40歳くらいの柔和な先生でピアノを弾くといったお話から始まりました。
この時点でドイツ語が全然喋れない僕は、間違っていても多少通じる英語で話しました。
僕が何をしに来たのか、どこで何をやっているのか、どうなりたいのかを尋ねました。
僕はそれに対してうまく答えられませんでした。
表面的には答えたのですが、自分で言っていることが他人のことに思えました。
そういえば、そんな問いかけを自分でしたことがないな…。
楽器がうまくなりたいとか、魅力的な演奏ができるようになりたいとか、なぜそうしたいのか、簡単に答えられるけど、表面的でその先がない。
…?
何にこだわっていたのか?何を求めていたのか?
日本語でないと、問いかけがストレートにきます。
ふと足が止まったというか…そもそも、何がしたかったんだろう…。
日本でチェロ担いで先生の後を追って、ドイツに二度も来て…。
アレクサンダー・テクニークに引っかかったのはどうしてだろう。
なぜ3人もの人たちが同時期にアレクサンダー・テクニークの名前を挙げたんだろう。
先生に、用意されていたマッサージベッドに寝転ぶように言われ寝転ぶと、頭と首にそっと手を触れて
「君に何が起こっているか一緒に見てみよう」
と、テーブル・ワーク(寝転んでいる人に働きかける)を始めました。
首の奥底にある緊張が緩むたびに「そうそう」と言われ、その緩みが首だけではなく全身に関わっているのが直感的に分かります。
身体がほどけてくると、それまで三編みのようにぎゅっと固めていたことに気づきます。
ここでぎゅっと固めていたことに気づかなかったら、一生知らないまま?
起き上がるとできたてのパンのようにフンワリとした身体になっています。
「何だこれは?」
こんなに身体が心地よい体験をした憶えがない。
いや、でもこれは遠い記憶にある体験と似ている…。
小さかった頃、母親に抱かれたり、マフラーをかけてもらったり、収まりのよいやわらかいものに包まれたり…。
「何かわからないけれど、これはきっといいことに違いない」
レッスンの後半は、座って身体を傾けたり起こしたり、これもこの時点ではよく分からない取り組みでしたが、とにかく普通では考えられないくらい身体が軽く動きます。

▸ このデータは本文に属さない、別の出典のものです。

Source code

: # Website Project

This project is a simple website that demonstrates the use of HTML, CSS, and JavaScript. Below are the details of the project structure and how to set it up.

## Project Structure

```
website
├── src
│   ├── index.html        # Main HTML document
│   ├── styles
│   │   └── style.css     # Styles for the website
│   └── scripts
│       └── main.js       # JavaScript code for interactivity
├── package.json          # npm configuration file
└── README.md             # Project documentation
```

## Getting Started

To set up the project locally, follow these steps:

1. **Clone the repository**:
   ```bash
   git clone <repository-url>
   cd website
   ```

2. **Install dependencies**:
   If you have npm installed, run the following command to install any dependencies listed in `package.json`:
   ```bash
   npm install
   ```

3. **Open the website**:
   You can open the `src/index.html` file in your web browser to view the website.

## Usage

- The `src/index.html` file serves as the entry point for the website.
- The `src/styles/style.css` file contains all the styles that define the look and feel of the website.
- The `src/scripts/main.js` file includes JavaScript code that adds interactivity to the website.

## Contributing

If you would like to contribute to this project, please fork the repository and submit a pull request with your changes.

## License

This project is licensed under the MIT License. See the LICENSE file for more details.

身体が心地よいものには否定する要素がない、正体が不明であろうと何であろうと。
その日の終わりに隔週でレッスンを受ける事を先生と決めて、寮に帰りました。
部屋につくとゴロンと床に寝転んで、今日のフンワリした身体が自分で再現できないものか試しながら、いつまでも天井を見ているのでした。